··· SOURCE DATA ···

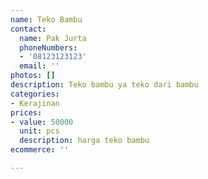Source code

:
 ```yaml
---
name: Teko Bambu
contact:
  name: Pak Jurta
  phoneNumbers:
  - '08123123123'
  email: ''
photos: []
description: Teko bambu ya teko dari bambu
categories:
- Kerajinan
prices:
- value: 50000
  unit: pcs
  description: harga teko bambu
ecommerce: ''

---
```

···

▶ [WORK TO COMPLETE]:
Every line above that holds the word "description" needs to be copied.

▶ [OUTPUT OF THE TASK]:
description: Teko bambu ya teko dari bambu
  description: harga teko bambu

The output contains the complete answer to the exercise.